Das ist großes Hollywoodkino. Und ein Musterbeispiel, wie man ein erfolgreiches Buch in einen (fast noch besseren) Film verwandelt.
Es beginnt mit einer Einführung in die Atmosphäre von Los Angeles in den 50er Jahren. Der beginnende Wohlstand der Nachkriegszeit, Vermögen enstehen, es gibt Stars und Sternchen aber auch das Verbrechen mit Drogen, Prostitution und Mafia. Und mittendrin die Polizei, die es nicht immer schafft, auf der richtigen Seite zu bleiben. Aber es geht nicht nur um Atmosphäre. In diesem Film hat fast jede Information eine Bedeutung, und so sollte man sich die Namen und Ereignisse gut merken...
Die Handlung selbst setzt mit Ausschreitungen von Polizisten gegen gefangene Mexikaner ein. Eine großartige Einführung der Protagonisten und ihrer Konflikte: Bud White - sehr physisch von Russel Crow dargestellt - lässt seine Fäuste ohne Rücksicht auf Verluste "Gerechtigkeit" praktizieren. Der ebenfalls gewaltbereite, mit Kevin Spacys lalonischem Humor ausgestattete Vincennes schlägt nur einmal zu, dafür aber richtig hart. Der Karrierepolizist Exley - überzeugend gespielt vom Newcomer Guy Pears - will die Ausschreitungen erst stoppen, als ihm dies nicht gelingt, liefert er seine Kollegen ans Messer der Dienstaufsicht, nicht ohne eine Beförderung zu kassieren. Natürlich sorgt das für Hass.

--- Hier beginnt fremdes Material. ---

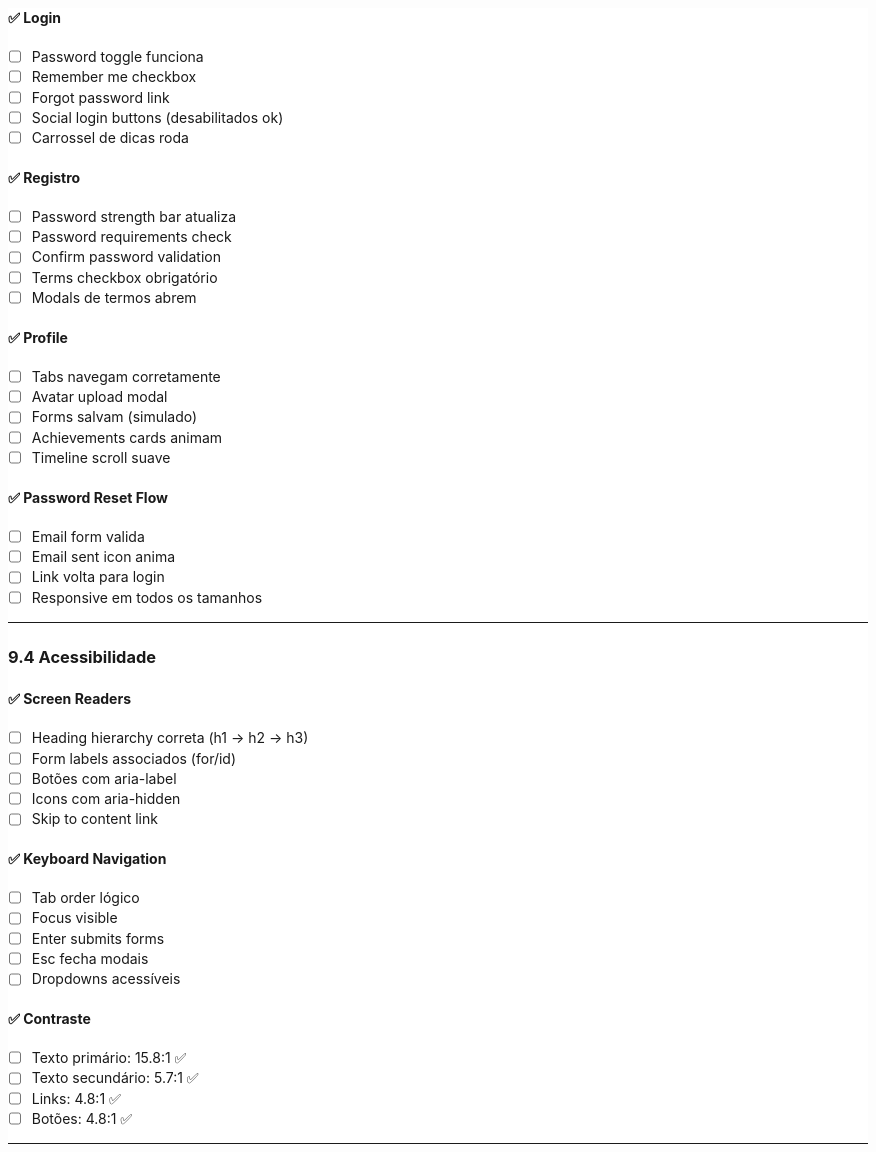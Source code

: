 #### ✅ **Login**
- [ ] Password toggle funciona
- [ ] Remember me checkbox
- [ ] Forgot password link
- [ ] Social login buttons (desabilitados ok)
- [ ] Carrossel de dicas roda

#### ✅ **Registro**
- [ ] Password strength bar atualiza
- [ ] Password requirements check
- [ ] Confirm password validation
- [ ] Terms checkbox obrigatório
- [ ] Modals de termos abrem

#### ✅ **Profile**
- [ ] Tabs navegam corretamente
- [ ] Avatar upload modal
- [ ] Forms salvam (simulado)
- [ ] Achievements cards animam
- [ ] Timeline scroll suave

#### ✅ **Password Reset Flow**
- [ ] Email form valida
- [ ] Email sent icon anima
- [ ] Link volta para login
- [ ] Responsive em todos os tamanhos

---

### 9.4 Acessibilidade

#### ✅ **Screen Readers**
- [ ] Heading hierarchy correta (h1 → h2 → h3)
- [ ] Form labels associados (for/id)
- [ ] Botões com aria-label
- [ ] Icons com aria-hidden
- [ ] Skip to content link

#### ✅ **Keyboard Navigation**
- [ ] Tab order lógico
- [ ] Focus visible
- [ ] Enter submits forms
- [ ] Esc fecha modais
- [ ] Dropdowns acessíveis

#### ✅ **Contraste**
- [ ] Texto primário: 15.8:1 ✅
- [ ] Texto secundário: 5.7:1 ✅
- [ ] Links: 4.8:1 ✅
- [ ] Botões: 4.8:1 ✅

---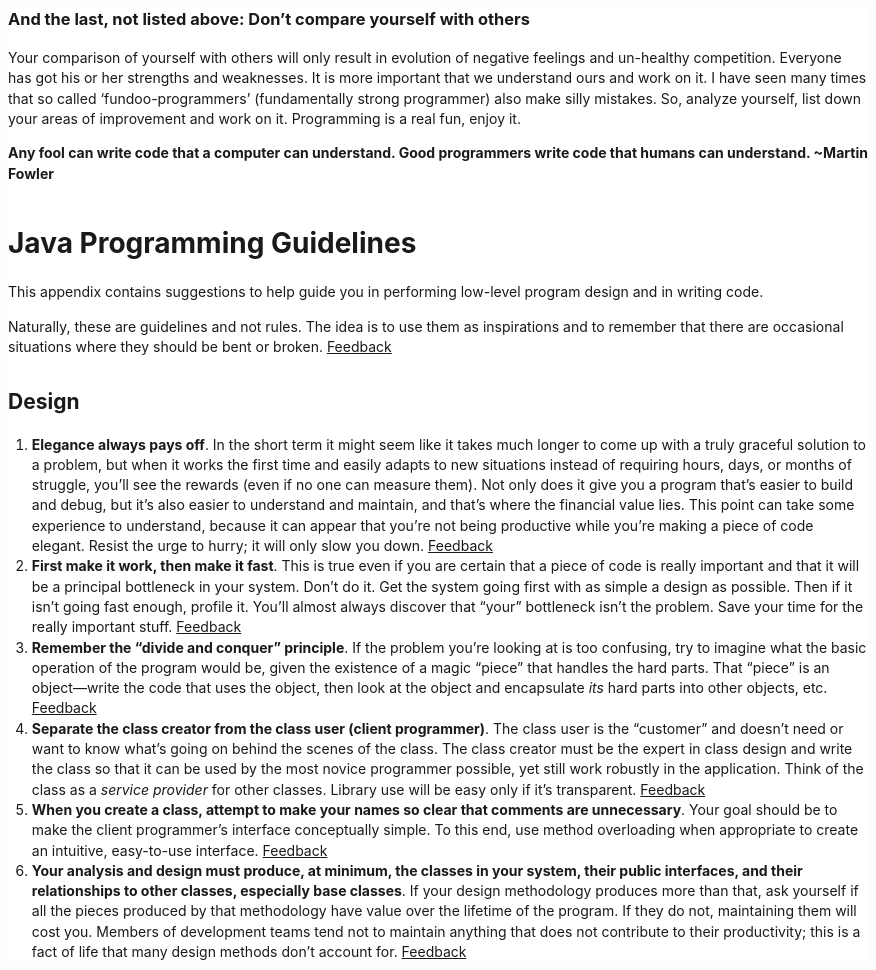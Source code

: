 ### **And the last, not listed above: Don’t compare yourself with others**

Your comparison of yourself with others will only result in evolution of negative feelings and un-healthy competition. Everyone has got his or her strengths and weaknesses. It is more important that we understand ours and work on it. I have seen many times that so called ‘fundoo-programmers’ (fundamentally strong programmer) also make silly mistakes. So, analyze yourself, list down your areas of improvement and work on it. Programming is a real fun, enjoy it.

**Any fool can write code that a computer can understand. Good programmers write code that humans can understand. ~Martin Fowler**

# Java Programming Guidelines

This appendix contains suggestions to help guide you in performing low-level program design and in writing code.

Naturally, these are guidelines and not rules. The idea is to use them as inspirations and to remember that there are occasional situations where they should be bent or broken. [Feedback](mailto:TIJ3@MindView.net?Subject=[TIJ3]AppendC_2834)

## Design

1. **Elegance always pays off**. In the short term it might seem like it takes much longer to come up with a truly graceful solution to a problem, but when it works the first time and easily adapts to new situations instead of requiring hours, days, or months of struggle, you’ll see the rewards (even if no one can measure them). Not only does it give you a program that’s easier to build and debug, but it’s also easier to understand and maintain, and that’s where the financial value lies. This point can take some experience to understand, because it can appear that you’re not being productive while you’re making a piece of code elegant. Resist the urge to hurry; it will only slow you down. [Feedback](mailto:TIJ3@MindView.net?Subject=[TIJ3]AppendC_2835)
2. **First make it work, then make it fast**. This is true even if you are certain that a piece of code is really important and that it will be a principal bottleneck in your system. Don’t do it. Get the system going first with as simple a design as possible. Then if it isn’t going fast enough, profile it. You’ll almost always discover that “your” bottleneck isn’t the problem. Save your time for the really important stuff. [Feedback](mailto:TIJ3@MindView.net?Subject=[TIJ3]AppendC_2836)
3. **Remember the “divide and conquer” principle**. If the problem you’re looking at is too confusing, try to imagine what the basic operation of the program would be, given the existence of a magic “piece” that handles the hard parts. That “piece” is an object—write the code that uses the object, then look at the object and encapsulate *its* hard parts into other objects, etc. [Feedback](mailto:TIJ3@MindView.net?Subject=[TIJ3]AppendC_2837)
4. **Separate the class creator from the class user (client programmer)**. The class user is the “customer” and doesn’t need or want to know what’s going on behind the scenes of the class. The class creator must be the expert in class design and write the class so that it can be used by the most novice programmer possible, yet still work robustly in the application. Think of the class as a *service provider* for other classes. Library use will be easy only if it’s transparent. [Feedback](mailto:TIJ3@MindView.net?Subject=[TIJ3]AppendC_2838)
5. **When you create a class, attempt to make your names so clear that comments are unnecessary**. Your goal should be to make the client programmer’s interface conceptually simple. To this end, use method overloading when appropriate to create an intuitive, easy-to-use interface. [Feedback](mailto:TIJ3@MindView.net?Subject=[TIJ3]AppendC_2839)
6. **Your analysis and design must produce, at minimum, the classes in your system, their public interfaces, and their relationships to other classes, especially base classes**. If your design methodology produces more than that, ask yourself if all the pieces produced by that methodology have value over the lifetime of the program. If they do not, maintaining them will cost you. Members of development teams tend not to maintain anything that does not contribute to their productivity; this is a fact of life that many design methods don’t account for. [Feedback](mailto:TIJ3@MindView.net?Subject=[TIJ3]AppendC_2840)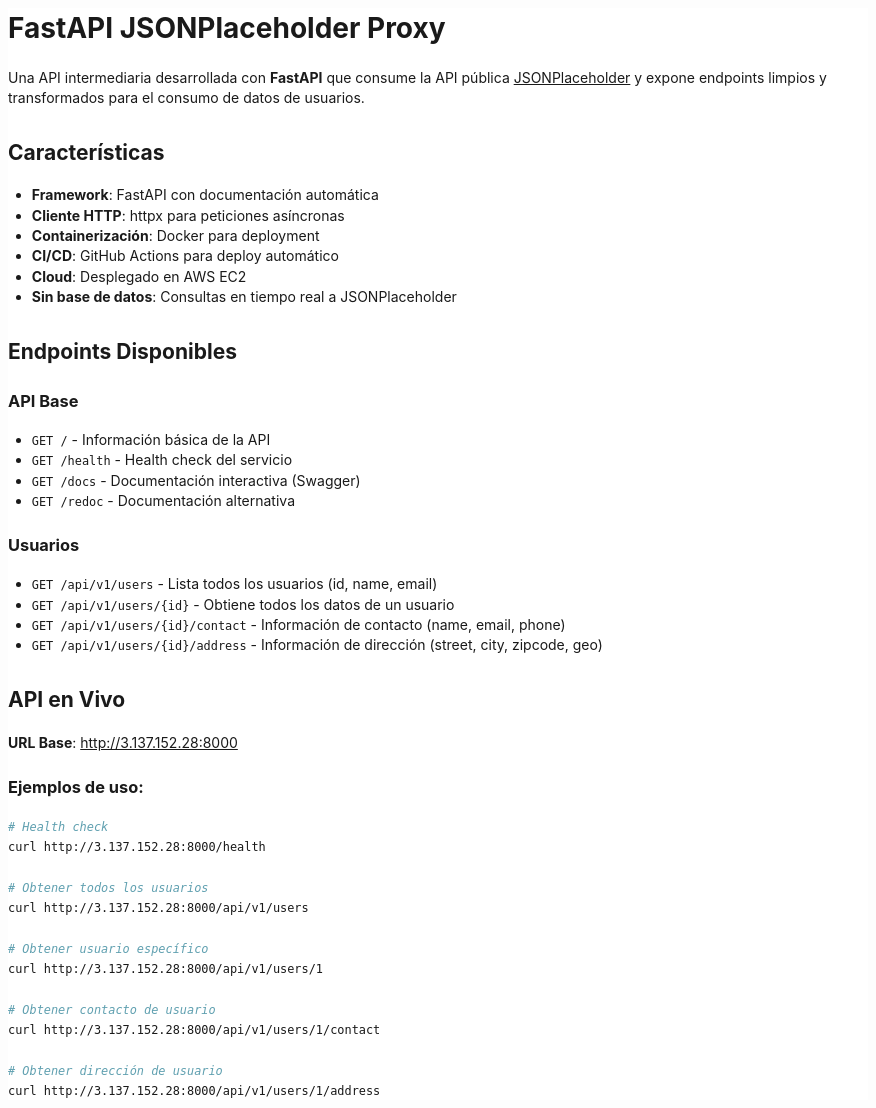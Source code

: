 # FastAPI JSONPlaceholder Proxy

Una API intermediaria desarrollada con **FastAPI** que consume la API pública [JSONPlaceholder](https://jsonplaceholder.typicode.com) y expone endpoints limpios y transformados para el consumo de datos de usuarios.

## Características

- **Framework**: FastAPI con documentación automática
- **Cliente HTTP**: httpx para peticiones asíncronas
- **Containerización**: Docker para deployment
- **CI/CD**: GitHub Actions para deploy automático
- **Cloud**: Desplegado en AWS EC2
- **Sin base de datos**: Consultas en tiempo real a JSONPlaceholder

## Endpoints Disponibles

### API Base
- `GET /` - Información básica de la API
- `GET /health` - Health check del servicio
- `GET /docs` - Documentación interactiva (Swagger)
- `GET /redoc` - Documentación alternativa

### Usuarios
- `GET /api/v1/users` - Lista todos los usuarios (id, name, email)
- `GET /api/v1/users/{id}` - Obtiene todos los datos de un usuario
- `GET /api/v1/users/{id}/contact` - Información de contacto (name, email, phone)
- `GET /api/v1/users/{id}/address` - Información de dirección (street, city, zipcode, geo)

## API en Vivo

**URL Base**: http://3.137.152.28:8000

### Ejemplos de uso:

```bash
# Health check
curl http://3.137.152.28:8000/health

# Obtener todos los usuarios
curl http://3.137.152.28:8000/api/v1/users

# Obtener usuario específico
curl http://3.137.152.28:8000/api/v1/users/1

# Obtener contacto de usuario
curl http://3.137.152.28:8000/api/v1/users/1/contact

# Obtener dirección de usuario
curl http://3.137.152.28:8000/api/v1/users/1/address
```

Den eigentlichen Fall, die Ermordung von sechs Menschen ein knappes Jahr später in einer Bar, können aber alle drei nur gemeinsam klären. Wird es ihnen gelingen, sich rechtzeitig trotz der Konflikte zu einem Team zusammen zu finden? Oder prallen die Gefühle von White und Exley erneut aufeinander, als diese wunderschöne - von Kim Basinger verkörperte - käufliche Kopie von Veronika Lake ins Spiel kommt? Fast wird die Aufklärung des Mordes zur Nebensache neben diesen Auseinandersetzungen zwischen vier charismatischen, intelligenten und meist in ihrer Biographie gefangenen Personen.
Glücklicherweise wurde die Komplexität des Buches für die Verfilmung deutlich reduziert - was im Fall der Verfilmung des zweiten, großen Romans von Ellroy ("Die Schwarze Dahlie") weit schlechter gelungen ist. Der Film weicht daher in vielen Einzelheiten vom Buch ab. Buzz Meeks Rolle ist zum Beispiel deutlich anders, und auch das Ende des Buches ist hier deutlich verändert worden - es ist zwar immer noch "amoralisch", aber deutlich weniger als im Buch. Gewalt und Sex sind für die optische Darstellung gegenüber dem Roman reduziert worden, aber ohne dass dadurch Atmosphäre verloren geht. Aber selbst die bewußten Veränderungen sind mit viel Liebe zu Detail und Treue zu den Gedanken des Autors vorgenommen worden. So nimmt die neue Schlussszene des Films interessanterweise die Schilderung eines Schusswechsels am Beginn des Buches auf - zwar hat man ein anderes Hotel gewählt, aber der Ablauf des Schusswechsels ist doch dem Roman verblüffend ähnlich.
Ein weiteres Beispiel: Im Buch sind der im Nite Owl ermordete Polizist und der Partner von White nicht identisch, sondern zwei verschiedene Personen. Aber das Drehbuch integriert beide hier schlüssig, so dass kein Bruch entsteht. Ebenso sind Exleys Vater und Bruder im Buch zu einer Person im Film integriert - während Dudley Smith als erfahrener, väterlicher Polizist im LAPD einige der Texte von Exleys Vater spricht - eine wirklich spannende Technik, die Geschichte des Buches in eine veränderte Geschichte für ein Drehbuch umzusetzen. Alles bleibt so konsistent, nur wenig wird dazuerfunden, aber vieles wird neu angeordnet.
Insgesamt ist es ein Vergnügen diesen Film zu sehen, gerade auch nachdem man das Buch gelesen hat.